Turner, a thoughtful, genial man, spoke about the group he started 22 years ago, its influences, the relationship with Oakland and the East Bay, and moving to the Big Apple after so many years based in the Bay Area—as well as what UpSurge! will play on Friday. 

UpSurge! began with Turner fronting a small combo with his poetry (as a solo performer, he once opened for James Baldwin), soon after joined by fellow poet Zigi Lowenberg, originally from Queens. "The concept comes really from an experience I had when I was a teenager. My mom ran a youth center down in LA, which became the nucleus of the Southern California branch of the Black Panther Party. She hired Panthers as the assistant director for the Federal Anti-Poverty Program. Her take was always to expose young people to what there was out in the world, with no limits, no barriers, no red lines—everything, including martial arts—and Mao Tse-Tung's Red Book! She took us on a lot of field trips, once to the LA County Museum for an outdoor concert by the Ornette Coleman Trio. It was so mesmerizing, those three men outdoors, creating all that music. As a kid, I thought that would have taken a big ensemble." 
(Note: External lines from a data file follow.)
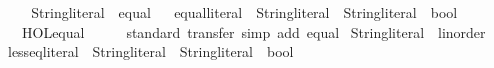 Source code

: \begin{isabellebody}
\isadelimproof
\ %
\endisadelimproof
%
\isatagproof
\isacommand{{\isachardot}{\kern0pt}}\isamarkupfalse%
%
\endisatagproof
{\isafoldproof}%
%
\isadelimproof
%
\endisadelimproof
\isanewline
\isanewline
{}\isamarkupfalse%
\isanewline
\isanewline
{}\isamarkupfalse%
%
\isadelimproof
\ %
\endisadelimproof
%
\isatagproof
\isacommand{{\isachardot}{\kern0pt}{\isachardot}{\kern0pt}}\isamarkupfalse%
%
\endisatagproof
{\isafoldproof}%
%
\isadelimproof
%
\endisadelimproof
\isanewline
\isanewline
{}\isamarkupfalse%
\isanewline
\isanewline
{}\isamarkupfalse%
\ String{\isachardot}{\kern0pt}literal\ {\isacharcolon}{\kern0pt}{\isacharcolon}{\kern0pt}\ equal\isanewline
{}\isanewline
\isanewline
{}\isamarkupfalse%
\isanewline
{}\isanewline
\isanewline
{}\ \isamarkupfalse%
\ equal{\isacharunderscore}{\kern0pt}literal\ {\isacharcolon}{\kern0pt}{\isacharcolon}{\kern0pt}\ {\isachardoublequoteopen}String{\isachardot}{\kern0pt}literal\ {\isasymRightarrow}\ String{\isachardot}{\kern0pt}literal\ {\isasymRightarrow}\ bool{\isachardoublequoteclose}\isanewline
\ \ \ HOL{\isachardot}{\kern0pt}equal%
\isadelimproof
\ %
\endisadelimproof
%
\isatagproof
\isacommand{{\isachardot}{\kern0pt}}\isamarkupfalse%
%
\endisatagproof
{\isafoldproof}%
%
\isadelimproof
%
\endisadelimproof
\isanewline
\isanewline
{}\isamarkupfalse%
\isanewline
%
\isadelimproof
\ \ %
\endisadelimproof
%
\isatagproof
{}\isamarkupfalse%
\ {\isacharparenleft}{\kern0pt}standard{\isacharsemicolon}{\kern0pt}\ transfer{\isacharparenright}{\kern0pt}\ {\isacharparenleft}{\kern0pt}simp\ add{\isacharcolon}{\kern0pt}\ equal{\isacharparenright}{\kern0pt}%
\endisatagproof
{\isafoldproof}%
%
\isadelimproof
\isanewline
%
\endisadelimproof
\isanewline
{}\isamarkupfalse%
\isanewline
\isanewline
{}\isamarkupfalse%
\isanewline
\isanewline
{}\isamarkupfalse%
\ String{\isachardot}{\kern0pt}literal\ {\isacharcolon}{\kern0pt}{\isacharcolon}{\kern0pt}\ linorder\isanewline
{}\isanewline
\isanewline
{}\isamarkupfalse%
\isanewline
{}\isanewline
\isanewline
{}\ \isamarkupfalse%
\ less{\isacharunderscore}{\kern0pt}eq{\isacharunderscore}{\kern0pt}literal\ {\isacharcolon}{\kern0pt}{\isacharcolon}{\kern0pt}\ {\isachardoublequoteopen}String{\isachardot}{\kern0pt}literal\ {\isasymRightarrow}\ String{\isachardot}{\kern0pt}literal\ {\isasymRightarrow}\ bool{\isachardoublequoteclose}\isanewline

\end{isabellebody}
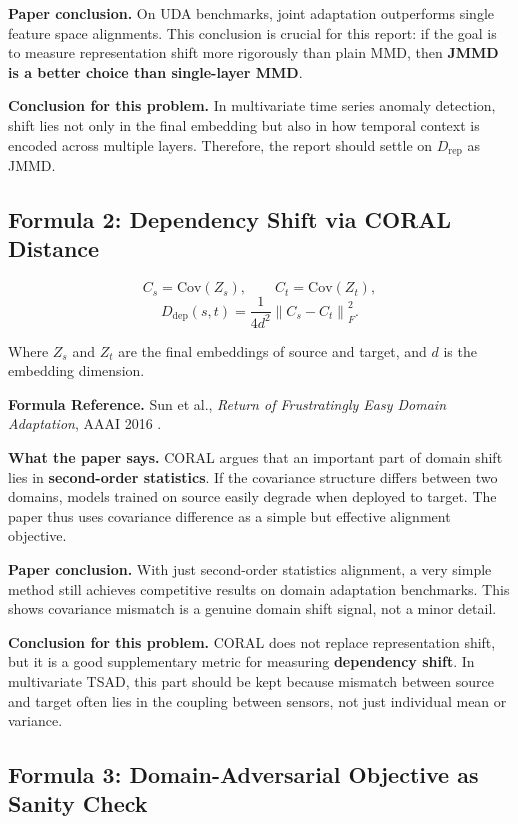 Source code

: \documentclass[a4paper]{article}
\begin{document}
\textbf{Paper conclusion.} On UDA benchmarks, joint adaptation outperforms single feature space alignments. This conclusion is crucial for this report: if the goal is to measure representation shift more rigorously than plain MMD, then \textbf{JMMD is a better choice than single-layer MMD}.

\textbf{Conclusion for this problem.} In multivariate time series anomaly detection, shift lies not only in the final embedding but also in how temporal context is encoded across multiple layers. Therefore, the report should settle on \(D_{\mathrm{rep}}\) as JMMD.

\subsection{Formula 2: Dependency Shift via CORAL Distance}

\[
C_s = \mathrm{Cov}(Z_s),
\qquad
C_t = \mathrm{Cov}(Z_t),
\]
\[
D_{\mathrm{dep}}(s,t) = \frac{1}{4d^2}\left\| C_s - C_t \right\|_F^2.
\]

Where \(Z_s\) and \(Z_t\) are the final embeddings of source and target, and \(d\) is the embedding dimension.

\textbf{Formula Reference.} Sun et al., \emph{Return of Frustratingly Easy Domain Adaptation}, AAAI 2016 \cite{coral}.

\textbf{What the paper says.} CORAL argues that an important part of domain shift lies in \textbf{second-order statistics}. If the covariance structure differs between two domains, models trained on source easily degrade when deployed to target. The paper thus uses covariance difference as a simple but effective alignment objective.

\textbf{Paper conclusion.} With just second-order statistics alignment, a very simple method still achieves competitive results on domain adaptation benchmarks. This shows covariance mismatch is a genuine domain shift signal, not a minor detail.

\textbf{Conclusion for this problem.} CORAL does not replace representation shift, but it is a good supplementary metric for measuring \textbf{dependency shift}. In multivariate TSAD, this part should be kept because mismatch between source and target often lies in the coupling between sensors, not just individual mean or variance.

\subsection{Formula 3: Domain-Adversarial Objective as Sanity Check}
\end{document}
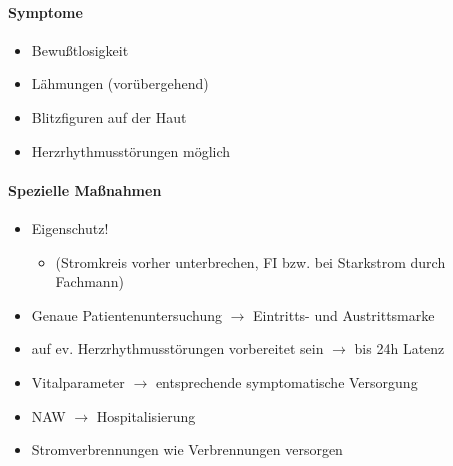 \paragraph{Symptome}

\begin{itemize}
    \item Bewu{\ss}tlosigkeit
    \item L\"ahmungen (vor\"ubergehend)
    \item Blitzfiguren auf der Haut
    \item Herzrhythmusst\"orungen m\"oglich
\end{itemize}


\begin{gMassnahmenEnv}
    \paragraph{Spezielle Ma{\ss}nahmen}
    \begin{itemize}
        \item Eigenschutz!
        \begin{itemize}
            \item (Stromkreis  vorher  unterbrechen, FI bzw. bei Starkstrom durch
            Fachmann)
        \end{itemize}
        \item Genaue  Patientenuntersuchung ${\rightarrow}$ Eintritts{}-  und
        Austrittsmarke
        \item auf ev. Herzrhythmusst\"orungen vorbereitet  sein ${\rightarrow}$
        bis 24h Latenz
        \item Vitalparameter ${\rightarrow}$ entsprechende  symptomatische
        Versorgung
        \item NAW ${\rightarrow}$ Hospitalisierung
        \item Stromverbrennungen wie Verbrennungen  versorgen
    \end{itemize}
\end{gMassnahmenEnv}



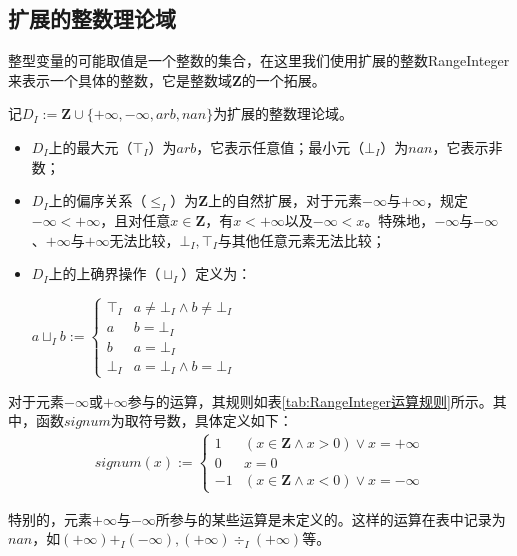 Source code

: \subsection{扩展的整数理论域}
\label{sec:Integer}

整型变量的可能取值是一个整数的集合，在这里我们使用扩展的整数RangeInteger来表示一个具体的整数，它是整数域$ \mathbf{Z} $的一个拓展。

\begin{definition}
	记$ D_I := \mathbf{Z} \cup \{ +\infty, -\infty, arb, nan\}  $为扩展的整数理论域。
	\begin{itemize}
		\item $ D_I $上的最大元（$ \top_I $）为$ arb $，它表示任意值；最小元（$ \bot_I $）为$ nan $，它表示非数；
		
		\item $ D_I $上的偏序关系（$ \le_I $）为$ \mathbf{Z} $上的自然扩展，对于元素$ -\infty $与$ +\infty $，规定$ -\infty < +\infty $，且对任意$ x \in \mathbf{Z} $，有$ x < +\infty $以及$ -\infty < x $。特殊地，$ -\infty $与$ -\infty $、$ +\infty $与$ +\infty $无法比较，$ \bot_I, \top_I $与其他任意元素无法比较；
		
		\item $ D_I $上的上确界操作（$ \sqcup_I $）定义为：\\
		\centerline{$ a \sqcup_I b := \begin{cases}
			\top_I & a \ne \bot_I \land b \ne \bot_I\\
			a & b = \bot_I\\
			b & a = \bot_I\\
			\bot_I & a = \bot_I \land b = \bot_I
			\end{cases} $}
	\end{itemize}
\end{definition}

对于元素$ -\infty $或$ +\infty $参与的运算，其规则如表\ref{tab:RangeInteger运算规则}所示。其中，函数$ signum $为取符号数，具体定义如下：
\begin{align}
	signum(x) := \begin{cases}
		1 & (x \in \mathbf{Z} \land x > 0) \lor x = +\infty\\
		0 & x = 0\\
		-1 & (x \in \mathbf{Z} \land x < 0) \lor x = -\infty
	\end{cases}
\end{align}

特别的，元素$ +\infty $与$ -\infty $所参与的某些运算是未定义的。这样的运算在表中记录为$ nan $，如$ (+\infty) +_I (-\infty), (+\infty) \div_I (+\infty)  $等。

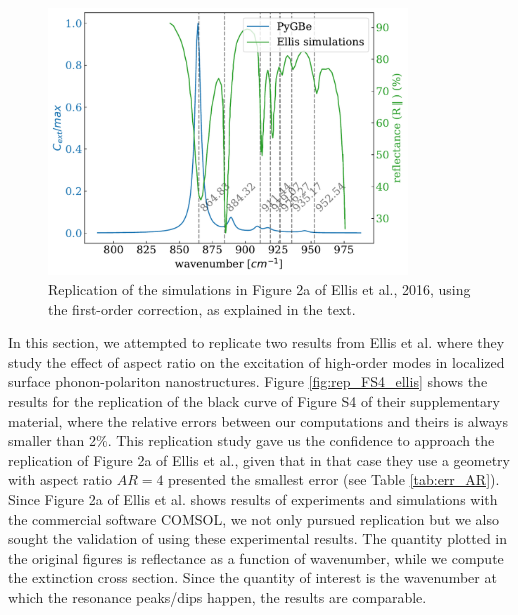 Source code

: \begin{figure}
    \centering
    \includegraphics[width=0.85\textwidth]{replication_FOA_fig2a_Ellis.pdf} 
    \caption{Replication of the simulations in Figure 2a of Ellis et al., 2016, using the first-order correction, as explained in the text.}
    \label{fig:rep_2a}
 \end{figure}


In this section, we attempted to replicate two results from Ellis et al. \cite{ellis2016} where they study the effect of aspect ratio on the 
excitation of high-order modes in localized surface phonon-polariton nanostructures. Figure \ref{fig:rep_FS4_ellis} shows the results for
the replication of the black curve of Figure S4 of their supplementary material, where the relative errors between our computations and 
theirs is always smaller than 2$\%$. This replication study gave us the confidence to approach the replication of Figure 2a of Ellis et al., 
given that in that case they use a geometry with aspect ratio $AR=4$ presented the smallest error (see Table \ref{tab:err_AR}). Since 
Figure 2a of Ellis et al. shows results of experiments and simulations with the commercial software COMSOL, we not only pursued replication 
but we also sought the validation of \pygbe using these experimental results. The quantity plotted in the original figures is reflectance as a 
function of wavenumber, while we compute the extinction cross section. Since the quantity of interest is the wavenumber at which the resonance 
peaks/dips happen, the results are comparable. 

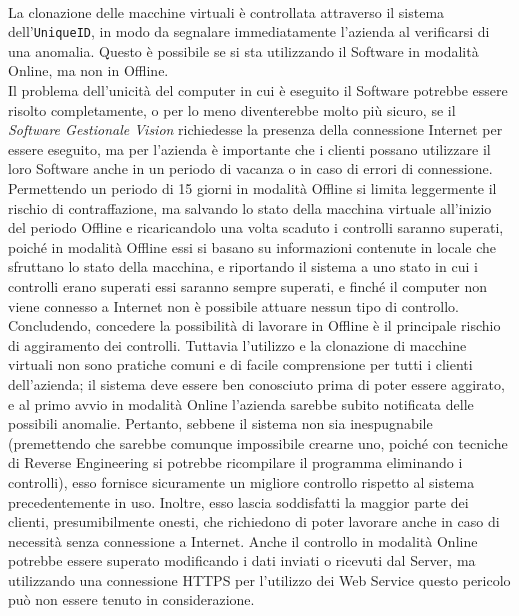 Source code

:\\
La clonazione delle macchine virtuali è controllata attraverso il sistema dell'\texttt{UniqueID}, in modo da segnalare immediatamente l'azienda al verificarsi di una anomalia. Questo è possibile se si sta utilizzando il Software in modalità Online, ma non in Offline.
\\
Il problema dell'unicità del computer in cui è eseguito il Software potrebbe essere risolto completamente, o per lo meno diventerebbe molto più sicuro, se il \textit{Software Gestionale Vision} richiedesse la presenza della connessione Internet per essere eseguito, ma per l'azienda è importante che i clienti possano utilizzare il loro Software anche in un periodo di vacanza o in caso di errori di connessione. Permettendo un periodo di 15 giorni in modalità Offline si limita leggermente il rischio di contraffazione, ma salvando lo stato della macchina virtuale all'inizio del periodo Offline e ricaricandolo una volta scaduto i controlli saranno superati, poiché in modalità Offline essi si basano su informazioni contenute in locale che sfruttano lo stato della macchina, e riportando il sistema a uno stato in cui i controlli erano superati essi saranno sempre superati, e finché il computer non viene connesso a Internet non è possibile attuare nessun tipo di controllo.
\\Concludendo, concedere la possibilità di lavorare in Offline è il principale rischio di aggiramento dei controlli. Tuttavia l'utilizzo e la clonazione di macchine virtuali non sono pratiche comuni e di facile comprensione per tutti i clienti dell'azienda; il sistema deve essere ben conosciuto prima di poter essere aggirato, e al primo avvio in modalità Online l'azienda sarebbe subito notificata delle possibili anomalie. Pertanto, sebbene il sistema non sia inespugnabile (premettendo che sarebbe comunque impossibile crearne uno, poiché con tecniche di \gls{Reverse Engineering} si potrebbe ricompilare il programma eliminando i controlli), esso fornisce sicuramente un migliore controllo rispetto al sistema precedentemente in uso. Inoltre, esso lascia soddisfatti la maggior parte dei clienti, presumibilmente onesti, che richiedono di poter lavorare anche in caso di necessità senza connessione a Internet. Anche il controllo in modalità Online potrebbe essere superato modificando i dati inviati o ricevuti dal Server, ma utilizzando una connessione HTTPS per l'utilizzo dei Web Service questo pericolo può non essere tenuto in considerazione. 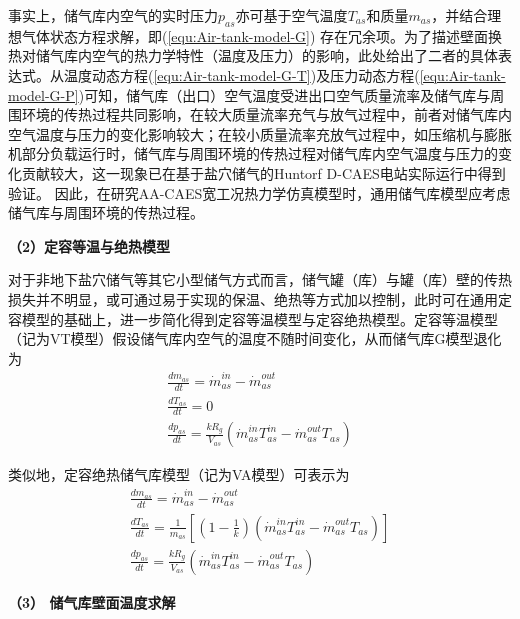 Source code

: 事实上，储气库内空气的实时压力$p_{as}$亦可基于空气温度$T_{as}$和质量$m_{as}$，并结合理想气体状态方程求解，即(\ref{equ:Air-tank-model-G}) 存在冗余项。为了描述壁面换热对储气库内空气的热力学特性（温度及压力）的影响，此处给出了二者的具体表达式。从温度动态方程(\ref{equ:Air-tank-model-G-T})及压力动态方程(\ref{equ:Air-tank-model-G-P})可知，储气库（出口）空气温度受进出口空气质量流率及储气库与周围环境的传热过程共同影响，在较大质量流率充气与放气过程中，前者对储气库内空气温度与压力的变化影响较大；在较小质量流率充放气过程中，如压缩机与膨胀机部分负载运行时，储气库与周围环境的传热过程对储气库内空气温度与压力的变化贡献较大\cite{CAES-Wind-Rui-19}，这一现象已在基于盐穴储气的Huntorf D-CAES电站实际运行中得到验证\cite{Huntorf-20-01}。 因此，在研究AA-CAES宽工况热力学仿真模型时，通用储气库模型应考虑储气库与周围环境的传热过程。

\textbf{（2）定容等温与绝热模型}

对于非地下盐穴储气等其它小型储气方式而言，储气罐（库）与罐（库）壁的传热损失并不明显，或可通过易于实现的保温、绝热等方式加以控制，此时可在通用定容模型的基础上，进一步简化得到定容等温模型与定容绝热模型。定容等温模型（记为VT模型）假设储气库内空气的温度不随时间变化，从而储气库G模型退化为
\begin{subequations}
\label{equ:Air-tank-model-VT}
\begin{gather}
    \frac{{d{m_{as}}}}{{dt}} = \dot m_{as}^{in} - \dot m_{as}^{out}\\
    \frac{{d{T_{as}}}}{{dt}} = 0\\
    \frac{{d{p_{as}}}}{{dt}} = \frac{{k{R_g}}}{{{V_{as}}}}( {\dot m_{as}^{in}T_{as}^{in} - \dot m_{as}^{out}T_{as}^{}})
\end{gather}
\end{subequations}

类似地，定容绝热储气库模型（记为VA模型）可表示为
\begin{subequations}
\label{equ:Air-tank-model-VA}
\begin{gather}
    \frac{{d{m_{as}}}}{{dt}} = \dot m_{as}^{in} - \dot m_{as}^{out}\\
    \frac{{d{T_{as}}}}{{dt}} = \frac{1}{{{m_{as}}}}[ {({1 - \frac{1}{k}})({\dot m_{as}^{in}T_{as}^{in} - \dot m_{as}^{out}T_{as}^{}} )} ]\\
    \frac{{d{p_{as}}}}{{dt}} = \frac{{k{R_g}}}{{{V_{as}}}}({\dot m_{as}^{in}T_{as}^{in} - \dot m_{as}^{out}T_{as}^{}})
\end{gather}
\end{subequations}


\textbf{（3） 储气库壁面温度求解}

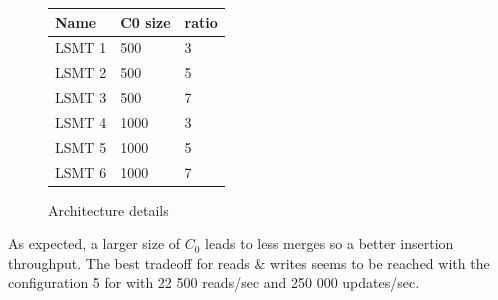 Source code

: \documentclass{sig-alternate-05-2015}
\begin{document}
\begin{figure}
\centering
\begin{tabular}{|l|l|l|}
\hline
Name   & C0 size & ratio \\ \hline
LSMT 1 & 500     & 3     \\ \hline
LSMT 2 & 500     & 5     \\ \hline
LSMT 3 & 500     & 7     \\ \hline
LSMT 4 & 1000    & 3     \\ \hline
LSMT 5 & 1000    & 5     \\ \hline
LSMT 6 & 1000    & 7     \\ \hline
\end{tabular}
\caption{Architecture details}
\label{fig:details}
\end{figure}

As expected, a larger size of $C_0$ leads to less merges so a better insertion throughput. The best tradeoff for reads \& writes seems to be reached with the configuration 5 for with 22 500 reads/sec and 250 000 updates/sec.
\end{document}
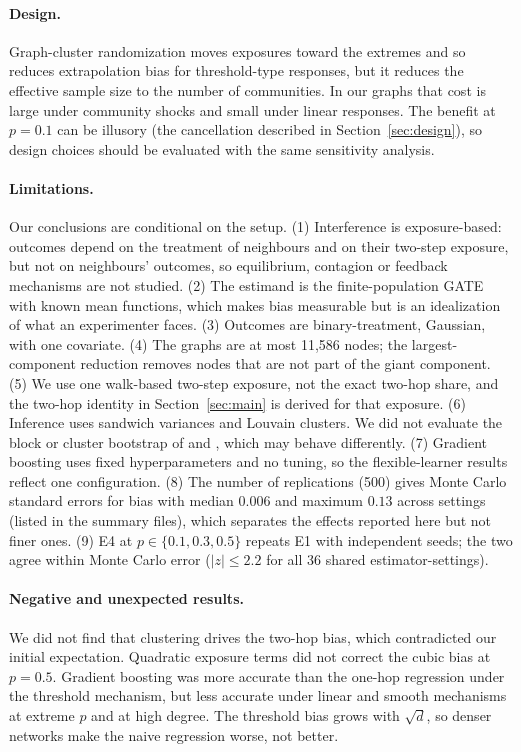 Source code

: \documentclass{article}
\begin{document}
\paragraph{Design.} Graph-cluster randomization moves exposures toward the extremes and so reduces extrapolation bias for threshold-type responses, but it reduces the effective sample size to the number of communities. In our graphs that cost is large under community shocks and small under linear responses. The benefit at $p=0.1$ can be illusory (the cancellation described in Section~\ref{sec:design}), so design choices should be evaluated with the same sensitivity analysis.

\paragraph{Limitations.} Our conclusions are conditional on the setup. (1) Interference is exposure-based: outcomes depend on the treatment of neighbours and on their two-step exposure, but not on neighbours' outcomes, so equilibrium, contagion or feedback mechanisms are not studied. (2) The estimand is the finite-population GATE with known mean functions, which makes bias measurable but is an idealization of what an experimenter faces. (3) Outcomes are binary-treatment, Gaussian, with one covariate. (4) The graphs are at most 11{,}586 nodes; the largest-component reduction removes nodes that are not part of the giant component. (5) We use one walk-based two-step exposure, not the exact two-hop share, and the two-hop identity in Section~\ref{sec:main} is derived for that exposure. (6) Inference uses sandwich variances and Louvain clusters. We did not evaluate the block or cluster bootstrap of \citet{chin2019} and \citet{han2023}, which may behave differently. (7) Gradient boosting uses fixed hyperparameters and no tuning, so the flexible-learner results reflect one configuration. (8) The number of replications (500) gives Monte Carlo standard errors for bias with median $0.006$ and maximum $0.13$ across settings (listed in the summary files), which separates the effects reported here but not finer ones. (9) E4 at $p\in\{0.1,0.3,0.5\}$ repeats E1 with independent seeds; the two agree within Monte Carlo error ($|z|\le 2.2$ for all 36 shared estimator-settings).

\paragraph{Negative and unexpected results.} We did not find that clustering drives the two-hop bias, which contradicted our initial expectation. Quadratic exposure terms did not correct the cubic bias at $p=0.5$. Gradient boosting was more accurate than the one-hop regression under the threshold mechanism, but less accurate under linear and smooth mechanisms at extreme $p$ and at high degree. The threshold bias grows with $\sqrt d$, so denser networks make the naive regression worse, not better.
\end{document}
The "early incarnations" of the group included trios of Berkeley High students: "David Bramble, Phillip Byers, David Ewell ... For the first five years when we were rolling, we were working with a bunch of kids from Berkeley High ... Howard Wiley, Geechi Taylor ... I dubbed it The Jazz Factory. It later went to Richard Howard [on tenor saxophone, also producer], Babatunde Lea on drums, Ron Belcher on bass for 14 or 15 years, principals right there.Later, Michael Jones on bass. At the time of our second CD, 'Chromatology' [from Abolition Media; the first CD is 'Hands On Deck'], Ron Belcher wrote 10, 11, 12 tunes involving a piano. I hadn't been in favor of a piano; they vary so much from place to place. Maybe you get an old piano not been tuned in years. But those tunes required piano. We've worked with Dee Spencer, Tammy Hall, Fred Harris, Glenn Pearson ... " 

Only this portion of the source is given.